UN ALTO POTENCIAL COMERCIAL
Los buenos resultados obtenidos en los centros experimentales ya dan pie para que los pequeños agricultores estén esperando el momento de comenzar a producir este cereal. Una importante cosecha por hectárea y buenos precios de mercado auguran que el amaranto puede ser un éxito. “Hace un par de años sembré una hectárea de amaranto y logramos sacar 5 mil kilos por hectárea, que es altísimo porque el grano es sumamente pequeño, pero ara redoblar el promedio está en 2 mil kilos por hectárea- explica la investigadora de la U. de Chile-. Es más, al igual que la quínoa que se vende inflada, el grano de amaranto podría venderse también inflado y en ello estamos trabajando así con 100 gramos de grano de amaranto podríamos sacar 10 bolsas de amaranto inflado, dando de esa manera un valor agregado a este grano reventándolo”.
Finalmente Cecilia Berginsky subraya que siempre será clave en el negocio que los chilenos decidan incluir este alimento a su dieta diaria : “como no hay amaranto en Chile hoy los precios son bastante altos, estamos hablando sobre 6 o 7 mil pesos el kilo de amaranto como grano, y los precios disminuirán seguramente en la medida que se siembre amaranto en Chile pero nosotros apuntamos a generar un grano o un alimento de uso masivo, no queremos que sea gourmet, sino que toda la población y principalmente los niños que tienen indicadores de obesidad muy altos lo consuman.

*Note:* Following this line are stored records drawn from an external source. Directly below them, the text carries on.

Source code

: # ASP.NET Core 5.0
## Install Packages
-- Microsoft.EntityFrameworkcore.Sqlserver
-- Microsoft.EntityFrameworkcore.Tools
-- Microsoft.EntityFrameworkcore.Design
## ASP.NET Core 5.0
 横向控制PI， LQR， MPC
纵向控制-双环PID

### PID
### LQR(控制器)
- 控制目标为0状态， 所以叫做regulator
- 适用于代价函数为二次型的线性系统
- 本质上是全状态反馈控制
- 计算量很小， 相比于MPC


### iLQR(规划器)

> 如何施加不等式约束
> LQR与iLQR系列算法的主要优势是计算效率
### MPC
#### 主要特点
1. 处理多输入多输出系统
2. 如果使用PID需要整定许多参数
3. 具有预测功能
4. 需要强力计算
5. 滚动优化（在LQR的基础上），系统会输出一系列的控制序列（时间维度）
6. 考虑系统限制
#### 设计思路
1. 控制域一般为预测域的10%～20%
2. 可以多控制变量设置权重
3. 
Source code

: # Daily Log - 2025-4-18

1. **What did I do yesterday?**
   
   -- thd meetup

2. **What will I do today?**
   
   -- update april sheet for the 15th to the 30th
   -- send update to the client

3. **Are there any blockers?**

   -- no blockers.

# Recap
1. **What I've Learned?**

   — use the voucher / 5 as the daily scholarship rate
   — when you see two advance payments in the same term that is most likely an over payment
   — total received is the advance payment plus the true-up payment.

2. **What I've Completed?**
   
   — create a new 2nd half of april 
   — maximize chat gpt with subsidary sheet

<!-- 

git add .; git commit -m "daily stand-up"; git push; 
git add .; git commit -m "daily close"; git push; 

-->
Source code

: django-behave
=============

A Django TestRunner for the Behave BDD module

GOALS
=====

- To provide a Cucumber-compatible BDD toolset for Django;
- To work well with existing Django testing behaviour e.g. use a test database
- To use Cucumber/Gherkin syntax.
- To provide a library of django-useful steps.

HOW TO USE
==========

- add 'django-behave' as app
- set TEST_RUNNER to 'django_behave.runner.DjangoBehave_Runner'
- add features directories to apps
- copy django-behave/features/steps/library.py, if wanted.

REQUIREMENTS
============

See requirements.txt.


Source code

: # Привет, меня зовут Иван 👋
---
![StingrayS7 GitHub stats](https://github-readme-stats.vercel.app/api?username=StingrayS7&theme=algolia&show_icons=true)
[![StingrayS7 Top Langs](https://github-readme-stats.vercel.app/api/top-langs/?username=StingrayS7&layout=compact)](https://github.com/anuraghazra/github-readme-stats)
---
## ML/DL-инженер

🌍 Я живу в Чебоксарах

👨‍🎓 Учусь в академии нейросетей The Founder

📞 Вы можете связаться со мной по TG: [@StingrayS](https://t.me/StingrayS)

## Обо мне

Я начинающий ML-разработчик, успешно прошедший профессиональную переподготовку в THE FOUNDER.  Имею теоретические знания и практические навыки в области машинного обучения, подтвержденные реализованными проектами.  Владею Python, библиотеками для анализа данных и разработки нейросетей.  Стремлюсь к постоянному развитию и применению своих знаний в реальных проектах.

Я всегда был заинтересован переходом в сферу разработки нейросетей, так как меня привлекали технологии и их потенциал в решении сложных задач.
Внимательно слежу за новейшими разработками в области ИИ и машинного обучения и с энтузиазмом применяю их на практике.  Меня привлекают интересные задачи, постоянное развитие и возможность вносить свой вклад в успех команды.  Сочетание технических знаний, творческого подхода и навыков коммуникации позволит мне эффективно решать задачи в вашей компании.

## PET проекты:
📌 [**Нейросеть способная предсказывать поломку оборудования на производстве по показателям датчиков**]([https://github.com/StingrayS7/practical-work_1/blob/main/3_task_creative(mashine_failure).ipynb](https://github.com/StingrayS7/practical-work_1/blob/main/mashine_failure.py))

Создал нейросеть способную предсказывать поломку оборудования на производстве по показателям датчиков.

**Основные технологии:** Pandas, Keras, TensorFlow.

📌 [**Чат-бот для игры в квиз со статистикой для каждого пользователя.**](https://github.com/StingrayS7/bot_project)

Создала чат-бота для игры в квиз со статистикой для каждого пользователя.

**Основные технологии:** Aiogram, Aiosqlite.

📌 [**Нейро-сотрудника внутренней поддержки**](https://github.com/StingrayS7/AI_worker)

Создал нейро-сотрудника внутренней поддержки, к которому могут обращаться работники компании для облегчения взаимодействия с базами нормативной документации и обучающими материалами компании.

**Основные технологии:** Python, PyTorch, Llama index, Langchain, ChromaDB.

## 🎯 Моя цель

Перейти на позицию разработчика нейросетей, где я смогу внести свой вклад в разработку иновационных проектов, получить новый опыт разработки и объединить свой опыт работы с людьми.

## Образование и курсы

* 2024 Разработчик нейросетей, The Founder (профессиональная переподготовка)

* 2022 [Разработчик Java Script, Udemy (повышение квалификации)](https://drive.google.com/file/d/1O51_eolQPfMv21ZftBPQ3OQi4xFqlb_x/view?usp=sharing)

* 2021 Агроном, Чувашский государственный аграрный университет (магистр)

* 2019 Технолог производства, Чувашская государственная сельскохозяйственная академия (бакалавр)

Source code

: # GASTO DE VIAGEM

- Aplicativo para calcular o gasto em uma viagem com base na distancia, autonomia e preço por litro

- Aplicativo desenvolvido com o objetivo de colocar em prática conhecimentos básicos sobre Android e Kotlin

Para mí es como un circulo virtuoso en la medida que haya una empresa interesada en el amaranto y va necesitar de productores que lo siembren y este círculo necesita de demanda, por eso tenemos que generar la necesidad en la población y lo haremos a través de la comercialización de un producto innovador, libre ojalá de etiquetas, donde la empresa vea en él un negocio que se traspase a los productores y le dé rentabilidad a sus tierras”, sentenció la investigadora.